4.D'une part, par un contrat de partenariat approuvé par décret du 1er août 2011, l'établissement public industriel et commercial Réseau ferré de France, aux droits duquel est venue la société SNCF Réseau, et conclu pour une durée de 25 ans, a confié à la société Eiffage Rail Express la conception, la construction, le fonctionnement, l'entretien, la maintenance, le renouvellement et le financement de la ligne ferroviaire à grande vitesse Bretagne-Pays de la Loire entre Connerré et Cesson-Sévigné et des raccordements au réseau existant, ainsi que cela est précisé à l'article 2.1 du contrat. L'article 5.1 de ce contrat, qui porte sur le champ des obligations contractuelles générales de la société Eiffage Rail Express au titre de la réalisation de la ligne ferroviaire, prévoit qu'" en qualité de maître d'ouvrage de la Ligne, le titulaire réalise l'ensemble des opérations nécessaires à la réalisation de la Ligne, et notamment les acquisitions foncières, les études de conception et l'exécution des travaux dans les conditions prévues au Contrat et dans le respect de la réglementation et des Règles de l'art ".
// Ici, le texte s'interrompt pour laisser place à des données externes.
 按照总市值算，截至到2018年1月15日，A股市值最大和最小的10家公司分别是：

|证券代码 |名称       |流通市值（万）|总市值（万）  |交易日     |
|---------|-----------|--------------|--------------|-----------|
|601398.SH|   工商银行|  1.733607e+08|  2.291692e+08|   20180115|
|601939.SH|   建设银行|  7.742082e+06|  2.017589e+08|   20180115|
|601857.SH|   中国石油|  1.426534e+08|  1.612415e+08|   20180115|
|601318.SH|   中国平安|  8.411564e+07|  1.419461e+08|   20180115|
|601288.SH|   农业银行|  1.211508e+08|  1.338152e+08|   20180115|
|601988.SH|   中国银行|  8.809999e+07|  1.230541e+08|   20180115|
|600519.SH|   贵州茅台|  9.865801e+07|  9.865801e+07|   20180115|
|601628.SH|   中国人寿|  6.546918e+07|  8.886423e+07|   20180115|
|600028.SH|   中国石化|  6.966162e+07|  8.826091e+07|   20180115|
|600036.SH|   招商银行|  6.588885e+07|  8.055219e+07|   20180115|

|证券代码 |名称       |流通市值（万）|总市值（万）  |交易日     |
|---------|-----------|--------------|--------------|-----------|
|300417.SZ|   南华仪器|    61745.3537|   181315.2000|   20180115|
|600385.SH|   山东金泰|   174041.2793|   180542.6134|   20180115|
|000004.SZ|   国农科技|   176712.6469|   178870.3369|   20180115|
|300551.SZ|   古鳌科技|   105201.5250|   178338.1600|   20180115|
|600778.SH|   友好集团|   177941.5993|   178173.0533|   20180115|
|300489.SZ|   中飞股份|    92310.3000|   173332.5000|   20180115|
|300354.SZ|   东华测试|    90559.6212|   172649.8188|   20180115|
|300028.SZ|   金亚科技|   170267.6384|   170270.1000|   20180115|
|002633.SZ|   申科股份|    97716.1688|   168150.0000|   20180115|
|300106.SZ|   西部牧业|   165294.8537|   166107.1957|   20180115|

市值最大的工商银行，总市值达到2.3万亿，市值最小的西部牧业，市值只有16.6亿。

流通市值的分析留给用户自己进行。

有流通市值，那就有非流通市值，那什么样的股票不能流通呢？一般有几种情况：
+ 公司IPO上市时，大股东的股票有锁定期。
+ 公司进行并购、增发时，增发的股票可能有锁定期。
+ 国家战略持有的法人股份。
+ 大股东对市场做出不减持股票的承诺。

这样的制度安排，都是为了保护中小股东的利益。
5.D'autre part, ce contrat de partenariat, conclu en avril 2011, prévoit en son article 36 relatif aux responsabilités que " le titulaire [la société Eiffage Rail Express] est responsable des dommages causés aux tiers, ainsi que des frais et indemnités qui en résultent, survenus à l'occasion de l'exécution, par le titulaire ou sous sa responsabilité, des obligations mises à sa charge au titre du contrat, à l'exclusion des dommages liés aux activités de gestion du trafic et des circulations imputables à RFF [Réseau Ferré de France]. () / () / Le titulaire supporte seul les conséquences pécuniaires de ces dommages. Il ne peut exercer d'action contre RFF à raison de ces dommages et garantit RFF contre toute action ou réclamation des tiers et toute condamnation susceptible d'être prononcée à son encore pour de tels dommages ou préjudices. ".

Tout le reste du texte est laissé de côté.